If a wave of déjà vu washed over you last night as Newt Gingrich outlined his approach to the violence in Syria, there's good reason. The United States should "have our allies covertly helping destroy the Assad regime," the former House speaker argued duringthe Republican presidential debate in Arizona. "There are plenty of Arab-speaking groups that would be quite happy. There are lots of weapons available in the Middle East."

The response echoed one of Gingrich's favorite refrains. In November, for instance, he advocated "maximum covert operations to block and disrupt the Iranian [nuclear] program, including taking out their scientists, including breaking up their systems, all of it covertly, all of it deniable."

Of course, Mitt Romney and Rick Santorum have also called for covert action in Iran. But Gingrich wants to apply the tactic far more expansively.

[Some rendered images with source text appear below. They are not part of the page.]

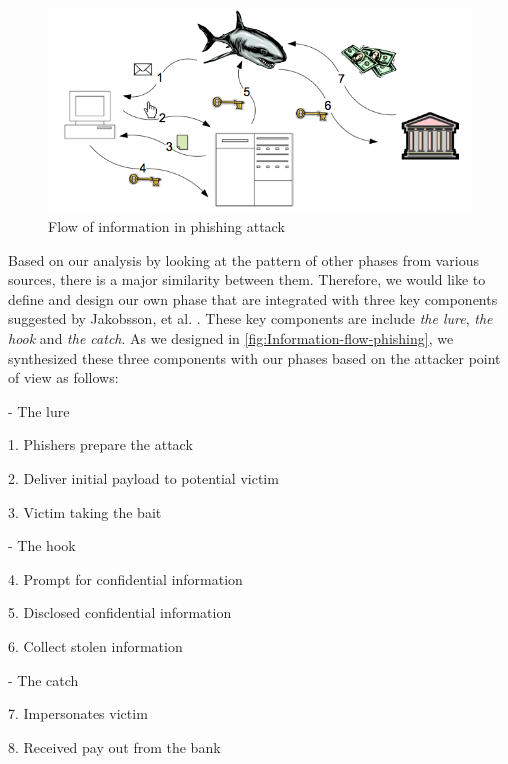 \begin{figure}
\begin{centering}
\includegraphics[scale=0.4]{gfx/emigh}\protect\caption{\label{fig:emigh}Flow of information in phishing attack \citep{emigh:2005}}

\par\end{centering}

\end{figure}


Based on our analysis by looking at the pattern of other phases from
various sources, there is a major similarity between them. Therefore,
we would like to define and design our own phase that are integrated
with three key components suggested by Jakobsson, et al. \citep{jakobsson:2006}.
These key components are include \textit{the lure},\textit{ the hook}
and \textit{the catch}. As we designed in \autoref{fig:Information-flow-phishing},
we synthesized these three components with our phases based on the
attacker point of view as follows:

- The lure 

1. Phishers prepare the attack 

2. Deliver initial payload to potential victim 

3. Victim taking the bait

- The hook 

4. Prompt for confidential information

5. Disclosed confidential information 

6. Collect stolen information 

- The catch

7. Impersonates victim 

8. Received pay out from the bank 

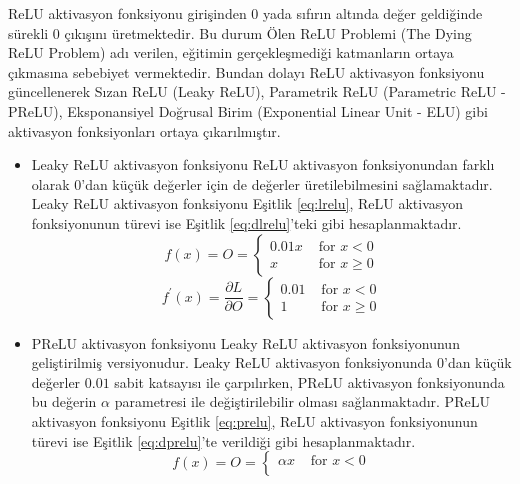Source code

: \begin{itemize}
    ReLU aktivasyon fonksiyonu girişinden $0$ yada sıfırın altında değer geldiğinde sürekli $0$ çıkışını üretmektedir. Bu durum Ölen ReLU Problemi (The Dying ReLU Problem) adı verilen, eğitimin gerçekleşmediği katmanların ortaya çıkmasına sebebiyet vermektedir. Bundan dolayı ReLU aktivasyon fonksiyonu güncellenerek Sızan ReLU (Leaky ReLU), Parametrik ReLU (Parametric ReLU - PReLU), Eksponansiyel Doğrusal Birim (Exponential Linear Unit - ELU) gibi aktivasyon fonksiyonları ortaya çıkarılmıştır.
    
    \begin{itemize}
    	\item Leaky ReLU aktivasyon fonksiyonu ReLU aktivasyon fonksiyonundan farklı olarak $0$'dan küçük değerler için de değerler üretilebilmesini sağlamaktadır. Leaky ReLU aktivasyon fonksiyonu Eşitlik \ref{eq:lrelu}, ReLU aktivasyon fonksiyonunun türevi ise  Eşitlik \ref{eq:dlrelu}'teki gibi hesaplanmaktadır. 
    	{\setlength{\mathindent}{-1cm}
    	\begin{equation}
    		\label{eq:lrelu}
    		f(x)= O = \left\{\begin{array}{ll}
    			0.01x & \text { for } x<0 \\
    			x & \text { for } x \geq 0
    		\end{array}\right.
    	\end{equation}
    	\vspace{-1cm}
    	\begin{equation}
    		\label{eq:dlrelu}
    		f^{\prime}(x)= \frac{\partial L}{\partial  O} =\left\{\begin{array}{ll}
    			0.01 & \text { for } x<0 \\
    			1 & \text { for } x \geq 0
    		\end{array}\right.
    	\end{equation}}
    	\item PReLU aktivasyon fonksiyonu Leaky ReLU aktivasyon fonksiyonunun geliştirilmiş versiyonudur. Leaky ReLU aktivasyon fonksiyonunda $0$'dan küçük değerler $0.01$ sabit katsayısı ile çarpılırken, PReLU aktivasyon fonksiyonunda bu değerin $\alpha$ parametresi ile değiştirilebilir olması sağlanmaktadır. PReLU aktivasyon fonksiyonu Eşitlik \ref{eq:prelu}, ReLU aktivasyon fonksiyonunun türevi ise Eşitlik \ref{eq:dprelu}'te verildiği gibi hesaplanmaktadır.
    	{\setlength{\mathindent}{-1cm}
    	\begin{equation}
    		\label{eq:prelu}
    		f(x)= O =\left\{\begin{array}{ll}
    			\alpha x & \text { for } x<0 \\

\end{array}
\end{equation}}
\end{itemize}
\end{itemize}
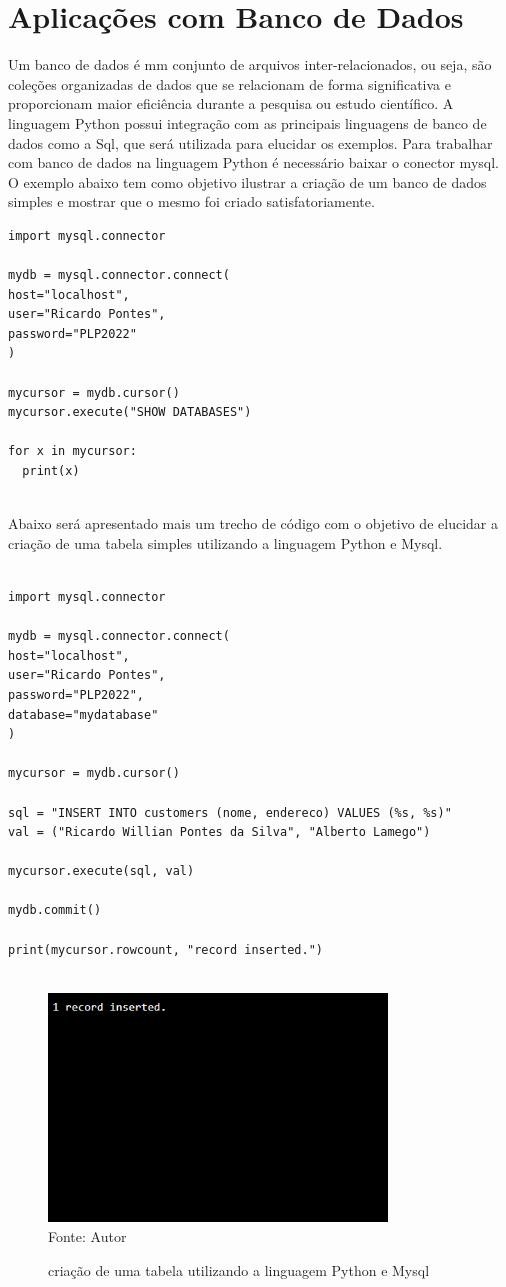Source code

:    \section{Aplica\c{c}\~{o}es com Banco de Dados}
Um banco de dados é mm conjunto de arquivos inter-relacionados, ou seja, são coleções organizadas de dados que se relacionam de forma significativa e proporcionam maior eficiência durante a pesquisa ou estudo científico. A linguagem Python possui integração com as principais linguagens de banco de dados como a Sql, que será utilizada para elucidar os exemplos. Para trabalhar com banco de dados na linguagem Python é necessário baixar o conector mysql. O exemplo abaixo tem como objetivo ilustrar a criação de um banco de dados simples e mostrar que o mesmo foi criado satisfatoriamente.

\begin{lstlisting}
import mysql.connector
	
mydb = mysql.connector.connect(
host="localhost",
user="Ricardo Pontes",
password="PLP2022"
)

mycursor = mydb.cursor()
mycursor.execute("SHOW DATABASES")
	
for x in mycursor:
  print(x)
	
\end{lstlisting}

Abaixo será apresentado mais um trecho de código com o objetivo de elucidar a criação de uma tabela simples utilizando a linguagem Python e Mysql.

\begin{lstlisting}

import mysql.connector

mydb = mysql.connector.connect(
host="localhost",
user="Ricardo Pontes",
password="PLP2022",
database="mydatabase"
)

mycursor = mydb.cursor()

sql = "INSERT INTO customers (nome, endereco) VALUES (%s, %s)"
val = ("Ricardo Willian Pontes da Silva", "Alberto Lamego")

mycursor.execute(sql, val)

mydb.commit()

print(mycursor.rowcount, "record inserted.")
	
\end{lstlisting}

 \begin{figure}[H]
	\begin{center}
		\caption{criação de uma tabela utilizando a linguagem Python e Mysql} \label{ling1}
		\includegraphics[width=9cm]{database.PNG} \\
		{\tiny \sf Fonte:{ Autor}}
	\end{center}
\end{figure}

In January, he called for clandestine operations to "encourage the Cuban people to feel that the end of the Castro brothers is actually the end of the dictatorship and that the time has come for a transition."

In explaining how he would have handled the Libyan uprising during an appearance on Fox News last spring, Gingrich declared that the United States should have initially "taken a quiet, careful, indirect route that would have gotten rid of Qaddafi but without using American force and without using overt American action."

Just this month, he told Greta Van Susteren that he would alter President Obama's approach to Pakistan by urging Congress to repeal all restrictions on U.S. spying, thereby rebuilding the "American capacity to do genuine intelligence and genuine covert operations."

Gingrich likes to say that his faith in covert operations stems from how U.S. President Ronald Reagan, British Prime Minister Margaret Thatcher, and Pope John Paul II confronted the Soviet Union and supported the Polish trade union and opposition movement Solidarity in the 1980s. "They helped organize Solidarity, financed it, got printing equipment and communications gear," Gingrich told Miami's CBS4, in explaining how the Castro regime could be overthrown nonviolently.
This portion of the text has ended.